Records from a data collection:

==============================

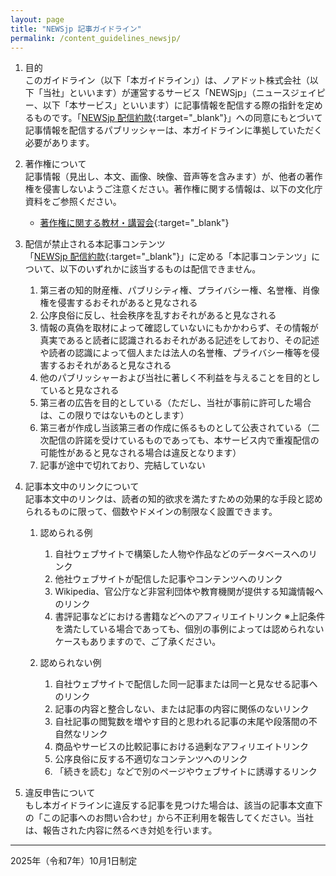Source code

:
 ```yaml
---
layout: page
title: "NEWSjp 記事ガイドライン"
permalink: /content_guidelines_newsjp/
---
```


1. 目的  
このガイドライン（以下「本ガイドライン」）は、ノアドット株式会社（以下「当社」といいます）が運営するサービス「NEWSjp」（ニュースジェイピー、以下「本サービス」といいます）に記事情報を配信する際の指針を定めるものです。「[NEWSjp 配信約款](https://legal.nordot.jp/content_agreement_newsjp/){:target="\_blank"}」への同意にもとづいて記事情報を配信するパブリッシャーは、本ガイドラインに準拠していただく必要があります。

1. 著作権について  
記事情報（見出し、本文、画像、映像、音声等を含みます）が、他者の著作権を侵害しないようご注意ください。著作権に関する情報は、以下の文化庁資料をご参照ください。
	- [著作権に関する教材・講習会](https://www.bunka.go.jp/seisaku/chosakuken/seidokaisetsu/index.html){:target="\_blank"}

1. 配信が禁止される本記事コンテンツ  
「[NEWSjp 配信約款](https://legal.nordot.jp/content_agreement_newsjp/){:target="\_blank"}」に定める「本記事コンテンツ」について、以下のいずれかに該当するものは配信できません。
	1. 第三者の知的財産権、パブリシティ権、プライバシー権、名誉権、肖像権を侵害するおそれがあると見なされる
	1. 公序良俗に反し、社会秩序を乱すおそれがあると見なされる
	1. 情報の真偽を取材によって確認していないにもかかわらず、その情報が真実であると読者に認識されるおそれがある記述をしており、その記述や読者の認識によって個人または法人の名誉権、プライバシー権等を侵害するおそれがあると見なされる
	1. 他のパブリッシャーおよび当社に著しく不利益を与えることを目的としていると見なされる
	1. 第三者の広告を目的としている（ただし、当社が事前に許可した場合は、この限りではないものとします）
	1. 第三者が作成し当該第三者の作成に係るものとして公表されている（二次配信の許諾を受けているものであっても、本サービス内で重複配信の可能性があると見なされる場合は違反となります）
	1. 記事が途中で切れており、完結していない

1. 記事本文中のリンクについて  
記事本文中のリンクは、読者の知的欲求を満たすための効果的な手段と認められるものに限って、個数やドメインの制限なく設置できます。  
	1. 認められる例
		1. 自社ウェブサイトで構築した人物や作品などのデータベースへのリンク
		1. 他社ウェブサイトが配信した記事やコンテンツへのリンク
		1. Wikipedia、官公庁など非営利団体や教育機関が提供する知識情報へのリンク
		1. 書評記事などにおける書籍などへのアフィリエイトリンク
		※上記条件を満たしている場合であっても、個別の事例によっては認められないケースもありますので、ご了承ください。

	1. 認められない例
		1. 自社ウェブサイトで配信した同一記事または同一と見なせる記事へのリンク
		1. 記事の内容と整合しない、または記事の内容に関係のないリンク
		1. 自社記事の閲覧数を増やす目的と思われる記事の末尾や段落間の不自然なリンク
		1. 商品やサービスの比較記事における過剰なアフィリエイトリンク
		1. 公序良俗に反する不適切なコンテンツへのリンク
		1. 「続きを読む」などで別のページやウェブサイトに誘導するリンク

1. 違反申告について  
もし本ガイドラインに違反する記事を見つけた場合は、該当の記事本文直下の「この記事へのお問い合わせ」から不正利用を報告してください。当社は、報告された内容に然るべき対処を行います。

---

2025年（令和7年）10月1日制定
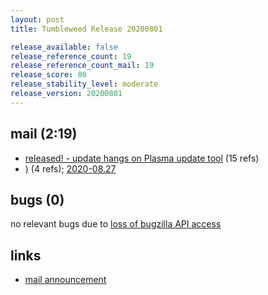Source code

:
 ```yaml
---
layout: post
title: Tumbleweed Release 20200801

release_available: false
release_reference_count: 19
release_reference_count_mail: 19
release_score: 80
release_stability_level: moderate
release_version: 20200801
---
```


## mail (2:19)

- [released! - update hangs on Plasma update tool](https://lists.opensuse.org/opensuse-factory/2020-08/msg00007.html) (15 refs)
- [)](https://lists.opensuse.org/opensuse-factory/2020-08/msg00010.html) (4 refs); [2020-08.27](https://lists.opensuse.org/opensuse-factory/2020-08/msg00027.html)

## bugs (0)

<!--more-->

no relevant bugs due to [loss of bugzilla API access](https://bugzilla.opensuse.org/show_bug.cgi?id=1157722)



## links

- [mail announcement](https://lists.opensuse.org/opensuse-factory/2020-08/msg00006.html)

==============================

Please set down the records above word for word and omit their pictures.

Answer below ::
Source code

:
 ```yaml
---
layout: page
title: "NEWSjp 記事ガイドライン"
permalink: /content_guidelines_newsjp/
---
```


1. 目的  
このガイドライン（以下「本ガイドライン」）は、ノアドット株式会社（以下「当社」といいます）が運営するサービス「NEWSjp」（ニュースジェイピー、以下「本サービス」といいます）に記事情報を配信する際の指針を定めるものです。「[NEWSjp 配信約款](https://legal.nordot.jp/content_agreement_newsjp/){:target="\_blank"}」への同意にもとづいて記事情報を配信するパブリッシャーは、本ガイドラインに準拠していただく必要があります。

1. 著作権について  
記事情報（見出し、本文、画像、映像、音声等を含みます）が、他者の著作権を侵害しないようご注意ください。著作権に関する情報は、以下の文化庁資料をご参照ください。
	- [著作権に関する教材・講習会](https://www.bunka.go.jp/seisaku/chosakuken/seidokaisetsu/index.html){:target="\_blank"}

1. 配信が禁止される本記事コンテンツ  
「[NEWSjp 配信約款](https://legal.nordot.jp/content_agreement_newsjp/){:target="\_blank"}」に定める「本記事コンテンツ」について、以下のいずれかに該当するものは配信できません。
	1. 第三者の知的財産権、パブリシティ権、プライバシー権、名誉権、肖像権を侵害するおそれがあると見なされる
	1. 公序良俗に反し、社会秩序を乱すおそれがあると見なされる
	1. 情報の真偽を取材によって確認していないにもかかわらず、その情報が真実であると読者に認識されるおそれがある記述をしており、その記述や読者の認識によって個人または法人の名誉権、プライバシー権等を侵害するおそれがあると見なされる
	1. 他のパブリッシャーおよび当社に著しく不利益を与えることを目的としていると見なされる
	1. 第三者の広告を目的としている（ただし、当社が事前に許可した場合は、この限りではないものとします）
	1. 第三者が作成し当該第三者の作成に係るものとして公表されている（二次配信の許諾を受けているものであっても、本サービス内で重複配信の可能性があると見なされる場合は違反となります）
	1. 記事が途中で切れており、完結していない

1. 記事本文中のリンクについて  
記事本文中のリンクは、読者の知的欲求を満たすための効果的な手段と認められるものに限って、個数やドメインの制限なく設置できます。  
	1. 認められる例
		1. 自社ウェブサイトで構築した人物や作品などのデータベースへのリンク
		1. 他社ウェブサイトが配信した記事やコンテンツへのリンク
		1. Wikipedia、官公庁など非営利団体や教育機関が提供する知識情報へのリンク
		1. 書評記事などにおける書籍などへのアフィリエイトリンク
		※上記条件を満たしている場合であっても、個別の事例によっては認められないケースもありますので、ご了承ください。

	1. 認められない例
		1. 自社ウェブサイトで配信した同一記事または同一と見なせる記事へのリンク
		1. 記事の内容と整合しない、または記事の内容に関係のないリンク
		1. 自社記事の閲覧数を増やす目的と思われる記事の末尾や段落間の不自然なリンク
		1. 商品やサービスの比較記事における過剰なアフィリエイトリンク
		1. 公序良俗に反する不適切なコンテンツへのリンク
		1. 「続きを読む」などで別のページやウェブサイトに誘導するリンク

1. 違反申告について  
もし本ガイドラインに違反する記事を見つけた場合は、該当の記事本文直下の「この記事へのお問い合わせ」から不正利用を報告してください。当社は、報告された内容に然るべき対処を行います。

---

2025年（令和7年）10月1日制定
Source code

:
 ```yaml
---
layout: post
title: Tumbleweed Release 20200801

release_available: false
release_reference_count: 19
release_reference_count_mail: 19
release_score: 80
release_stability_level: moderate
release_version: 20200801
---
```


## mail (2:19)

- [released! - update hangs on Plasma update tool](https://lists.opensuse.org/opensuse-factory/2020-08/msg00007.html) (15 refs)
- [)](https://lists.opensuse.org/opensuse-factory/2020-08/msg00010.html) (4 refs); [2020-08.27](https://lists.opensuse.org/opensuse-factory/2020-08/msg00027.html)

## bugs (0)

<!--more-->

no relevant bugs due to [loss of bugzilla API access](https://bugzilla.opensuse.org/show_bug.cgi?id=1157722)



## links

- [mail announcement](https://lists.opensuse.org/opensuse-factory/2020-08/msg00006.html)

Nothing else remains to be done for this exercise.